The U.S. attack on Iran has diverted attention from the tariffs the United States has applied liberally since Donald Trump took office in January 2025. While tariffs based on the International Emergency Economic Powers Act were overturned by the Supreme Court in February, those imposed under other laws remain in place. Last week, the U.S. Trade Representative announced investigations that could lead to yet more. The Trump administration’s aggressive use of tariffs has set precedents that seem likely to affect U.S. trade policy in the future.

Ever since the first Congress convened in 1789, the United States has employed import tariffs for one of two purposes: to raise revenue — the federal government had no power to tax incomes until 1913 — and to protect specific U.S. industries. The Trump Administration has applied them for other purposes, viewing tariffs as “a powerful, proven source of leverage for protecting the national interest.” Among other actions, it imposed tariffs on Canada, China, and Mexico for allegedly facilitating the flow of fentanyl, on Brazil for “politically persecuting” its former president Jair Bolsonaro, and on countries importing Venezuelan oil. While the Supreme Court invalidated these particular measures, its ruling may not inhibit future presidents from employing tariffs to pursue non-economic goals.

In another departure from historic practice, tariff rates under Trump have changed frequently as tariffs are imposed or suspended. Some rates rose unexpectedly as new tariffs were “stacked” atop earlier ones, while other rates suddenly fell as a particular company or country reached an understanding with the United States. If tariff volatility becomes the norm, it will be far more difficult for manufacturers and retailers to sensibly plan their value chains in the future.
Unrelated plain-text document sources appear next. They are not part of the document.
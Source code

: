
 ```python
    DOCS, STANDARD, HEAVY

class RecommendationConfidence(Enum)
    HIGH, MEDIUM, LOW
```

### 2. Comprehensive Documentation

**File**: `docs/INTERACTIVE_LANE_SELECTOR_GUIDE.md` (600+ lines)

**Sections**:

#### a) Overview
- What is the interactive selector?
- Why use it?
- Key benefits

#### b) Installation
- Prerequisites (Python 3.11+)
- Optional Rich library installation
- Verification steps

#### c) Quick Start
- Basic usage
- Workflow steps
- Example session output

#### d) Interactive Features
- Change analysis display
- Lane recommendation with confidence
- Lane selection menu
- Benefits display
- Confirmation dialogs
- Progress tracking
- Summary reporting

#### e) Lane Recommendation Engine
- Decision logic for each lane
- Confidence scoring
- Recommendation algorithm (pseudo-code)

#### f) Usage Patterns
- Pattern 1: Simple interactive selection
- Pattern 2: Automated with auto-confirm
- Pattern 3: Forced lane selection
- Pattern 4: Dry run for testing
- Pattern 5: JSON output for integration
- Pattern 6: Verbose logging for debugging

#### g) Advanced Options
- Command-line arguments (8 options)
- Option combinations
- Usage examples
The third newly established precedent is the use of tariffs to force trading partners to accept “reciprocal” trade agreements. These agreements, which have been signed by countries as distant as Argentina and Indonesia, are very one-sided, imposing numerous requirements on other countries while the United States commits only to roll back tariffs it has recently increased. These agreements are unlikely to last for long as people in other countries ask why their leaders offered so many concessions and obtained so little in return.
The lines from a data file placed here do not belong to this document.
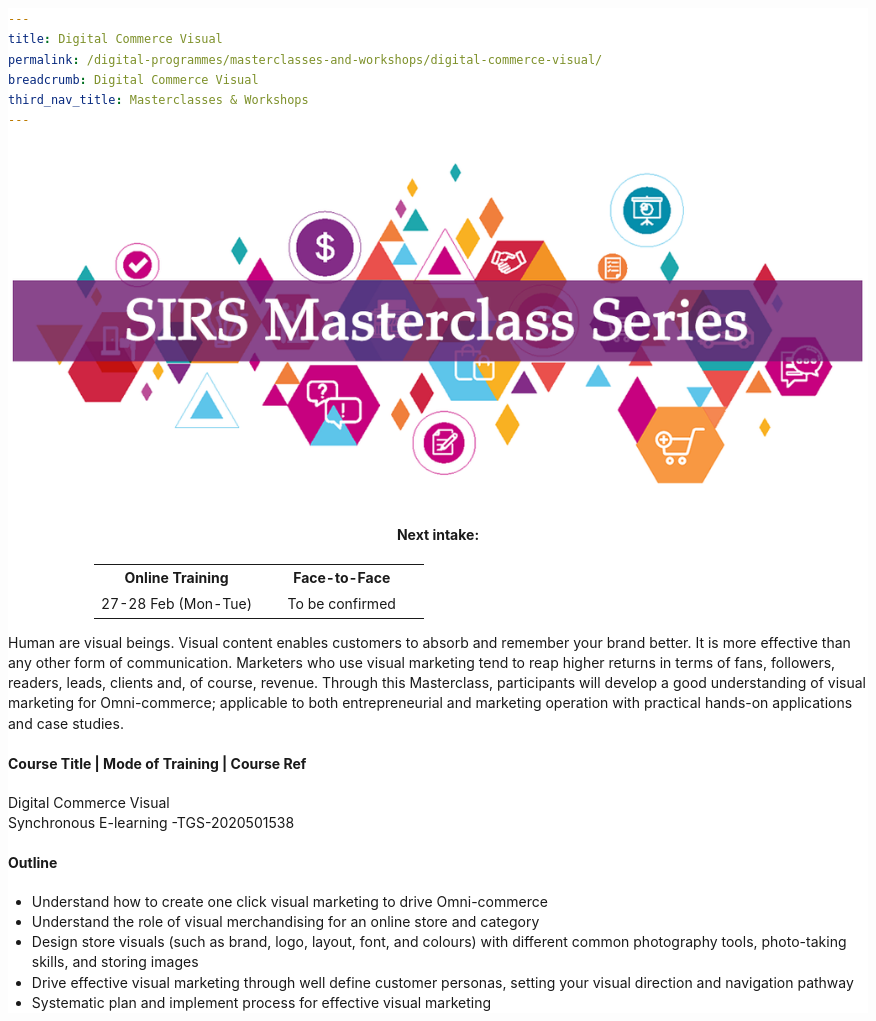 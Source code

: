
 ```yaml
---
title: Digital Commerce Visual
permalink: /digital-programmes/masterclasses-and-workshops/digital-commerce-visual/
breadcrumb: Digital Commerce Visual
third_nav_title: Masterclasses & Workshops
---
```

<img src="/images/images-2021/DigitalProgrammes-Image-Masterclass.png" style="width:100%;">

<h4 style="text-align:center;">Next intake:</h4>

<center><table style="width:80%;">
    <tr style="text-align:center;">
      <th style="text-align:center;width:50%;">Online Training</th>
      <th style="text-align:center;width:50%;">Face-to-Face</th>
    </tr>
    <tr style="text-align:center;">
      <td style="text-align:center;width:50%;">27-28 Feb (Mon-Tue)</td>
      <td style="text-align:center;width:50%;">To be confirmed</td>
    </tr>
</table></center>

<p>Human are visual beings. Visual content enables customers to absorb and remember your brand better. It is more effective than any other form of communication. Marketers who use visual marketing tend to reap higher returns in terms of fans, followers, readers, leads, clients and, of course, revenue. Through this Masterclass, participants will develop a good understanding of visual marketing for Omni-commerce; applicable to both entrepreneurial and marketing operation with practical hands-on applications and case studies.</p>

<h4>Course Title | Mode of Training | Course Ref</h4>
<p>Digital Commerce Visual 
<br>Synchronous E-learning -TGS-2020501538</p>

<h4>Outline</h4>
<ul>
<li>Understand how to create one click visual marketing to drive Omni-commerce</li>
<li>Understand the role of visual merchandising for an online store and category</li>
<li>Design store visuals (such as brand, logo, layout, font, and colours) with different common photography tools, photo-taking skills, and storing images</li>
<li>Drive effective visual marketing through well define customer personas, setting your visual direction and navigation pathway</li>
<li>Systematic plan and implement process for effective visual marketing</li>
  </ul>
Notably, none of the bilateral agreements to date obliges the United States or its trading partners to lower tariffs on one country’s exports if it lowers them on another’s. Commitments to such “most favored nation” treatment led the bilateral agreements of the 1930s to spur a large increase in international trade. By design, the Trump Administration’s bilateral trade agreements are unlikely to have such an impact.